Task objective: Give again, word for word, every line in the entries below from the line with "your sources _(.c/.cpp/...)_" up to and including the line with "all compiled objects", and no other line.

[Opening Data supplied section]

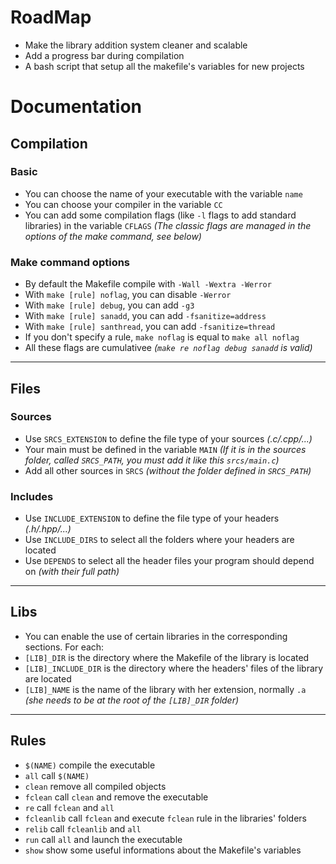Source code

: # RoadMap
- Make the library addition system cleaner and scalable
- Add a progress bar during compilation
- A bash script that setup all the makefile's variables for new projects
# Documentation
## Compilation
### Basic
- You can choose the name of your executable with the variable `name` 
- You can choose your compiler in the variable `CC`
- You can add some compilation flags (like `-l` flags to add standard libraries) in the variable `CFLAGS` _(The classic flags are managed in the options of the make command, see below)_
### Make command options
- By default the Makefile compile with `-Wall -Wextra -Werror`
- With `make [rule] noflag`, you can disable `-Werror`
- With `make [rule] debug`, you can add `-g3`
- With `make [rule] sanadd`, you can add `-fsanitize=address`
- With `make [rule] santhread`, you can add `-fsanitize=thread`
- If you don't specify a rule, `make noflag` is equal to `make all noflag`
- All these flags are cumulativee _(`make re noflag debug sanadd` is valid)_
---
## Files
### Sources
- Use `SRCS_EXTENSION` to define the file type of your sources _(.c/.cpp/...)_
- Your main must be defined in the variable `MAIN` _(If it is in the sources folder, called `SRCS_PATH`, you must add it like this `srcs/main.c`)_
- Add all other sources in `SRCS` _(without the folder defined in `SRCS_PATH`)_
### Includes
- Use `INCLUDE_EXTENSION` to define the file type of your headers _(.h/.hpp/...)_
- Use `INCLUDE_DIRS` to select all the folders where your headers are located
- Use `DEPENDS` to select all the header files your program should depend on _(with their full path)_
---
## Libs
- You can enable the use of certain libraries in the corresponding sections. For each:
- `[LIB]_DIR` is the directory where the Makefile of the library is located
- `[LIB]_INCLUDE_DIR` is the directory where the headers' files of the library are located
- `[LIB]_NAME` is the name of the library with her extension, normally `.a` _(she needs to be at the root of the `[LIB]_DIR` folder)_
---
## Rules
- `$(NAME)` compile the executable
- `all` call `$(NAME)`
- `clean` remove all compiled objects
- `fclean` call `clean` and remove the executable
- `re` call `fclean` and `all`
- `fcleanlib` call `fclean` and execute `fclean` rule in the libraries' folders
- `relib` call `fcleanlib` and `all`
- `run` call `all` and launch the executable
- `show` show some useful informations about the Makefile's variables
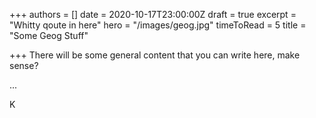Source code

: +++
authors = []
date = 2020-10-17T23:00:00Z
draft = true
excerpt = "Whitty qoute in here"
hero = "/images/geog.jpg"
timeToRead = 5
title = "Some Geog Stuff"

+++
There will be some general content that you can write here, make sense?

...

K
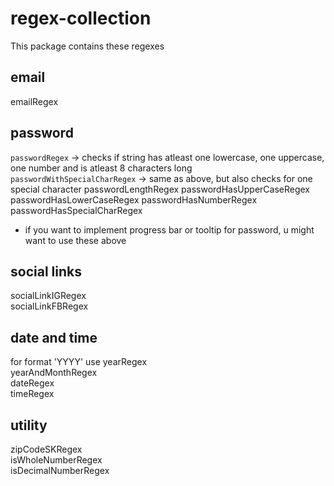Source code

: # regex-collection

This package contains these regexes

## email

emailRegex

## password

`passwordRegex` -> checks if string has atleast one lowercase, one uppercase, one number and is atleast 8 characters long </br>
`passwordWithSpecialCharRegex` -> same as above, but also checks for one special character
passwordLengthRegex
passwordHasUpperCaseRegex
passwordHasLowerCaseRegex
passwordHasNumberRegex
passwordHasSpecialCharRegex
- if you want to implement progress bar or tooltip for password, u might want to use these above

## social links

socialLinkIGRegex </br>
socialLinkFBRegex

## date and time

for format 'YYYY' use yearRegex </br>
yearAndMonthRegex </br>
dateRegex </br>
timeRegex </br>

## utility

zipCodeSKRegex </br>
isWholeNumberRegex </br>
isDecimalNumberRegex </br>
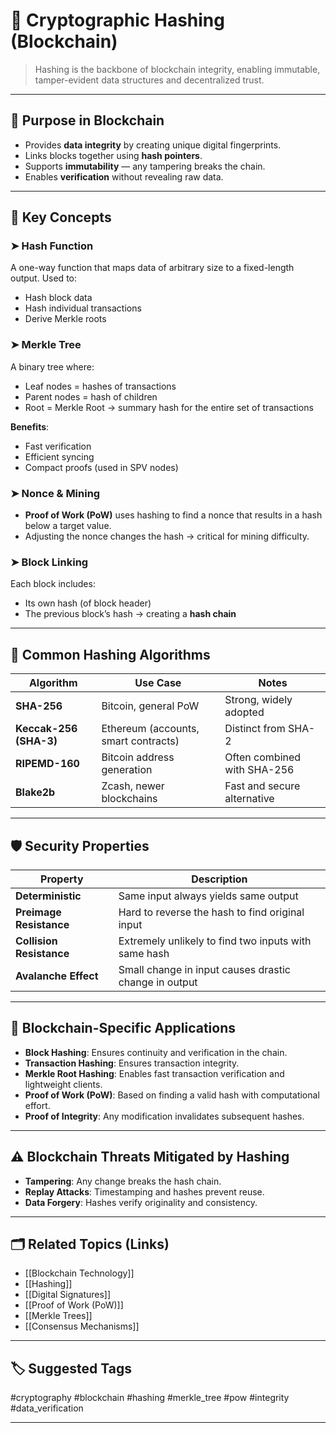 # 🔐 Cryptographic Hashing (Blockchain)

> Hashing is the backbone of blockchain integrity, enabling immutable, tamper-evident data structures and decentralized trust.

---

## 📌 Purpose in Blockchain

- Provides **data integrity** by creating unique digital fingerprints.
- Links blocks together using **hash pointers**.
- Supports **immutability** — any tampering breaks the chain.
- Enables **verification** without revealing raw data.

---

## 🧩 Key Concepts

### ➤ Hash Function
A one-way function that maps data of arbitrary size to a fixed-length output. Used to:
- Hash block data
- Hash individual transactions
- Derive Merkle roots

### ➤ Merkle Tree
A binary tree where:
- Leaf nodes = hashes of transactions
- Parent nodes = hash of children
- Root = Merkle Root → summary hash for the entire set of transactions

**Benefits**:
- Fast verification
- Efficient syncing
- Compact proofs (used in SPV nodes)

### ➤ Nonce & Mining
- **Proof of Work (PoW)** uses hashing to find a nonce that results in a hash below a target value.
- Adjusting the nonce changes the hash → critical for mining difficulty.

### ➤ Block Linking
Each block includes:
- Its own hash (of block header)
- The previous block’s hash → creating a **hash chain**

---

## 🧮 Common Hashing Algorithms

| Algorithm    | Use Case                              | Notes                            |
|--------------|----------------------------------------|----------------------------------|
| **SHA-256**  | Bitcoin, general PoW                   | Strong, widely adopted           |
| **Keccak-256 (SHA-3)** | Ethereum (accounts, smart contracts) | Distinct from SHA-2              |
| **RIPEMD-160**| Bitcoin address generation            | Often combined with SHA-256      |
| **Blake2b**  | Zcash, newer blockchains               | Fast and secure alternative      |

---

## 🛡 Security Properties

| Property              | Description                                                  |
|-----------------------|--------------------------------------------------------------|
| **Deterministic**     | Same input always yields same output                         |
| **Preimage Resistance** | Hard to reverse the hash to find original input             |
| **Collision Resistance** | Extremely unlikely to find two inputs with same hash       |
| **Avalanche Effect**  | Small change in input causes drastic change in output        |

---

## 🧰 Blockchain-Specific Applications

- **Block Hashing**: Ensures continuity and verification in the chain.
- **Transaction Hashing**: Ensures transaction integrity.
- **Merkle Root Hashing**: Enables fast transaction verification and lightweight clients.
- **Proof of Work (PoW)**: Based on finding a valid hash with computational effort.
- **Proof of Integrity**: Any modification invalidates subsequent hashes.

---

## ⚠️ Blockchain Threats Mitigated by Hashing

- **Tampering**: Any change breaks the hash chain.
- **Replay Attacks**: Timestamping and hashes prevent reuse.
- **Data Forgery**: Hashes verify originality and consistency.

---

## 🗂 Related Topics (Links)

- [[Blockchain Technology]]
- [[Hashing]]
- [[Digital Signatures]]
- [[Proof of Work (PoW)]]
- [[Merkle Trees]]
- [[Consensus Mechanisms]]

---

## 🏷 Suggested Tags

#cryptography #blockchain #hashing #merkle_tree #pow #integrity #data_verification

---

[Closing Data supplied section]

Result for this exercise:
- Use `SRCS_EXTENSION` to define the file type of your sources _(.c/.cpp/...)_
- Your main must be defined in the variable `MAIN` _(If it is in the sources folder, called `SRCS_PATH`, you must add it like this `srcs/main.c`)_
- Add all other sources in `SRCS` _(without the folder defined in `SRCS_PATH`)_
### Includes
- Use `INCLUDE_EXTENSION` to define the file type of your headers _(.h/.hpp/...)_
- Use `INCLUDE_DIRS` to select all the folders where your headers are located
- Use `DEPENDS` to select all the header files your program should depend on _(with their full path)_
---
## Libs
- You can enable the use of certain libraries in the corresponding sections. For each:
- `[LIB]_DIR` is the directory where the Makefile of the library is located
- `[LIB]_INCLUDE_DIR` is the directory where the headers' files of the library are located
- `[LIB]_NAME` is the name of the library with her extension, normally `.a` _(she needs to be at the root of the `[LIB]_DIR` folder)_
---
## Rules
- `$(NAME)` compile the executable
- `all` call `$(NAME)`
- `clean` remove all compiled objects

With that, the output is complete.